Ahora Olivier dirige las energías que le quedan al teatro y lo hacen lord: el primer actor que consigue tal honor en toda la historia de Inglaterra. Sólo Shakespeare merecía otro tanto, pero ya se sabe que como actor Will no pasó nunca de hacer el rey Hamlet ya convertido en fantasma.
Después en el cine y del desastre con ruedas de The Betsy, Olivier no hace más que cameos que a veces son camafeos. Fueron momentos más o menos fugaces en películas que eran interesantes por la fulguración dramática de su aparición a veces con acento. Pero una excepción primera fue Carrie, hecha en Hollywood, en que prestó una presencia conmovedora y casi trágica. Es una de sus mejores actuaciones para el cine, desnuda y a la vez compleja, en un hombre común —un eficiente maître d’hôtel al que el amor fou pero no feliz por Carrie lo lleva a la fuga, al fracaso y a la muerte.

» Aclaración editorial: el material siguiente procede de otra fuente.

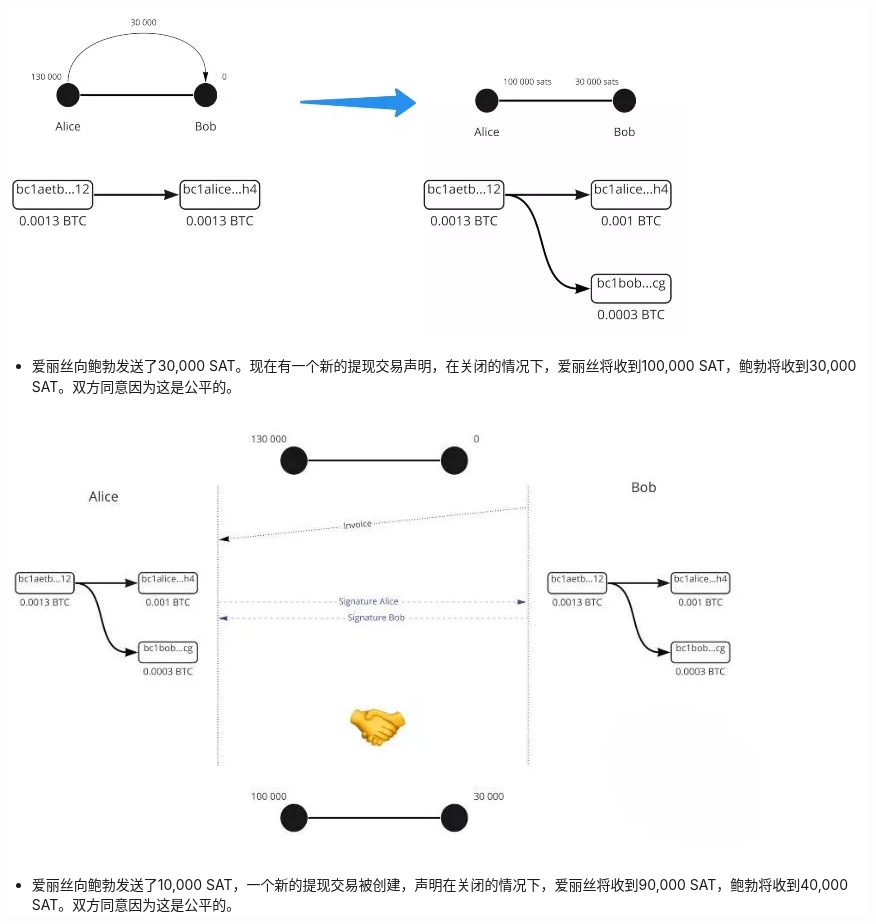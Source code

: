 ![封面](assets/fr/12.webp)

- 爱丽丝向鲍勃发送了30,000 SAT。现在有一个新的提现交易声明，在关闭的情况下，爱丽丝将收到100,000 SAT，鲍勃将收到30,000 SAT。双方同意因为这是公平的。

![封面](assets/fr/13.webp)

- 爱丽丝向鲍勃发送了10,000 SAT，一个新的提现交易被创建，声明在关闭的情况下，爱丽丝将收到90,000 SAT，鲍勃将收到40,000 SAT。双方同意因为这是公平的。
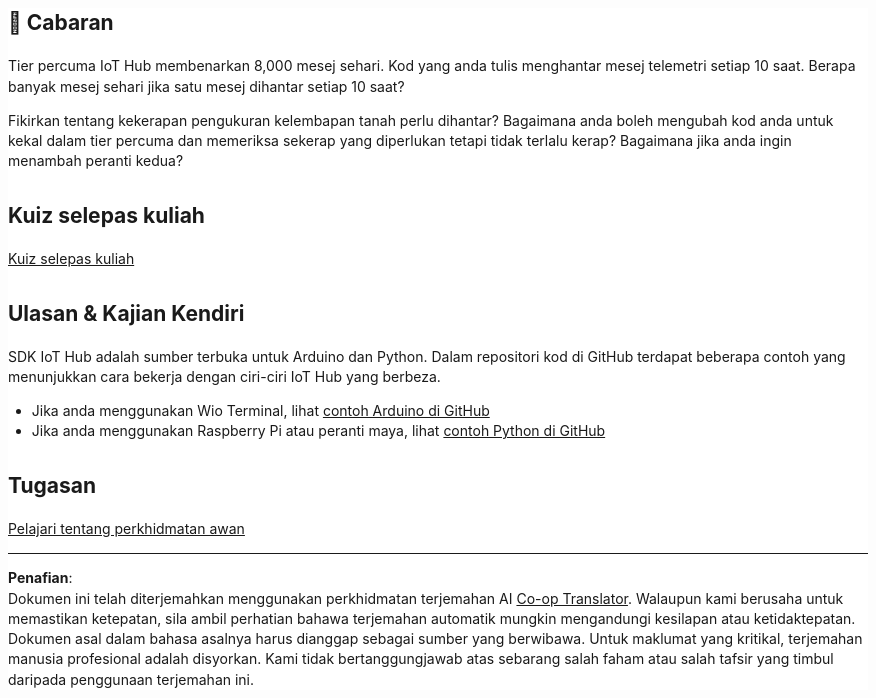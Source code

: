 ## 🚀 Cabaran

Tier percuma IoT Hub membenarkan 8,000 mesej sehari. Kod yang anda tulis menghantar mesej telemetri setiap 10 saat. Berapa banyak mesej sehari jika satu mesej dihantar setiap 10 saat?

Fikirkan tentang kekerapan pengukuran kelembapan tanah perlu dihantar? Bagaimana anda boleh mengubah kod anda untuk kekal dalam tier percuma dan memeriksa sekerap yang diperlukan tetapi tidak terlalu kerap? Bagaimana jika anda ingin menambah peranti kedua?

## Kuiz selepas kuliah

[Kuiz selepas kuliah](https://black-meadow-040d15503.1.azurestaticapps.net/quiz/16)

## Ulasan & Kajian Kendiri

SDK IoT Hub adalah sumber terbuka untuk Arduino dan Python. Dalam repositori kod di GitHub terdapat beberapa contoh yang menunjukkan cara bekerja dengan ciri-ciri IoT Hub yang berbeza.

* Jika anda menggunakan Wio Terminal, lihat [contoh Arduino di GitHub](https://github.com/Azure/azure-iot-pal-arduino/tree/master/pal/samples)
* Jika anda menggunakan Raspberry Pi atau peranti maya, lihat [contoh Python di GitHub](https://github.com/Azure/azure-iot-sdk-python/tree/master/azure-iot-hub/samples)

## Tugasan

[Pelajari tentang perkhidmatan awan](assignment.md)

---

**Penafian**:  
Dokumen ini telah diterjemahkan menggunakan perkhidmatan terjemahan AI [Co-op Translator](https://github.com/Azure/co-op-translator). Walaupun kami berusaha untuk memastikan ketepatan, sila ambil perhatian bahawa terjemahan automatik mungkin mengandungi kesilapan atau ketidaktepatan. Dokumen asal dalam bahasa asalnya harus dianggap sebagai sumber yang berwibawa. Untuk maklumat yang kritikal, terjemahan manusia profesional adalah disyorkan. Kami tidak bertanggungjawab atas sebarang salah faham atau salah tafsir yang timbul daripada penggunaan terjemahan ini.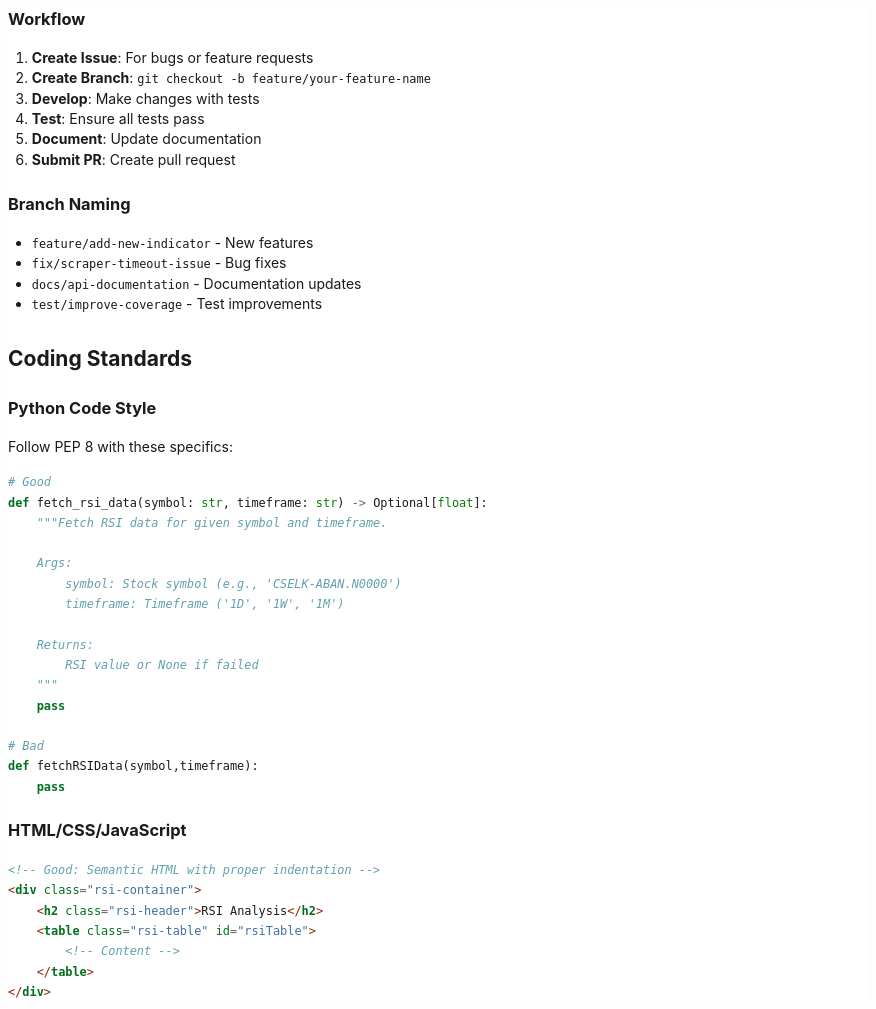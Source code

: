 ### Workflow

1. **Create Issue**: For bugs or feature requests
2. **Create Branch**: `git checkout -b feature/your-feature-name`
3. **Develop**: Make changes with tests
4. **Test**: Ensure all tests pass
5. **Document**: Update documentation
6. **Submit PR**: Create pull request

### Branch Naming

- `feature/add-new-indicator` - New features
- `fix/scraper-timeout-issue` - Bug fixes
- `docs/api-documentation` - Documentation updates
- `test/improve-coverage` - Test improvements

## Coding Standards

### Python Code Style

Follow PEP 8 with these specifics:

```python
# Good
def fetch_rsi_data(symbol: str, timeframe: str) -> Optional[float]:
    """Fetch RSI data for given symbol and timeframe.
    
    Args:
        symbol: Stock symbol (e.g., 'CSELK-ABAN.N0000')
        timeframe: Timeframe ('1D', '1W', '1M')
        
    Returns:
        RSI value or None if failed
    """
    pass

# Bad
def fetchRSIData(symbol,timeframe):
    pass
```

### HTML/CSS/JavaScript

```html
<!-- Good: Semantic HTML with proper indentation -->
<div class="rsi-container">
    <h2 class="rsi-header">RSI Analysis</h2>
    <table class="rsi-table" id="rsiTable">
        <!-- Content -->
    </table>
</div>
```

Hubo también un catálogo de teatro en el cine, con su Otelo, teatro mal fotografiado o The Entertainer, teatro bien fotografiado, y una curiosa mezcla de Otelo y Gunga Din el Malo en Khartoum, en que hacía de Mahdi pero empleaba los trucos vocales de Otelo. Así cuando el Mahdi se refería a sus hermanos musulmanes, Olivier pronunciaba «Beloved», amados, como «Biloj» y la frase encantatoria era árabe del Sudán.
En Sleuth, verdadera pieza de convicción histriónica, con sólo Michael Caine como contendiente —y aquí tengo que hacer una interpolación. Caine, conocido como astuto negociante, al enterarse en una conversación entre tomas de que Olivier estaba mal de dinero, le dio un consejo que Olivier tomó al pie de la letra— con mucho éxito. «Larry», le confió Caine «acepta todos los papeles que te den en el cine. Pero mientras más cortos mejor». A esa revelación debe la viuda Lady Olivier no estar en la inopia porque ella cobra y nosotros, los que pagamos, tenemos la oportunidad de gozar a Olivier en joyas de acento y acierto, como en Los chicos de Brasil, en que su parodia del inglés que habla un judío alemán es más hilarante que el maquillaje nazi de Gregory Peck —que recuerda a Jorge Negrete en su decadencia. Olivier afinó los acentos, tanto como para revelar: «El que hace un acento hace un ciento».
Y efectivamente, así lo probó en Marathon Man en que no sólo hizo otra variante del acento alemán —en Los chicos era un judío de origen alemán, una suerte de cómico Dr. Wiesenthal, en Marathon Man es el Dr. Sel, un dentista nazi que se hizo millonario sacando muelas de oro de los judíos muertos en campos de concentración— sino que en vez del apasionado cazanazis era una fría, metódica y eficaz versión del dentista como torturador, en que fresas quiere decir dolor, no fruta. Olivier se permitió una lección de elocución en medio del terror con una sola frase, «Is it safe?» (¿Es seguro?), que repite siete veces, cada vez con diferente entonación, que van de la pregunta de aparente inocencia a la orden imperiosa, pasando por todas las variaciones posibles en una frase cotidiana, casi inocua. Olivier así ilustró dramáticamente la frase de Hannah Arendt, al referirse a Adolf Eichmann juzgado en Israel, que caracteriza a todo nazi. Arendt mencionaba como impresionante la última «banalidad del mal». Olivier encarnaba a un nazi, pero como actor era todo menos banal, era un maestro del mal.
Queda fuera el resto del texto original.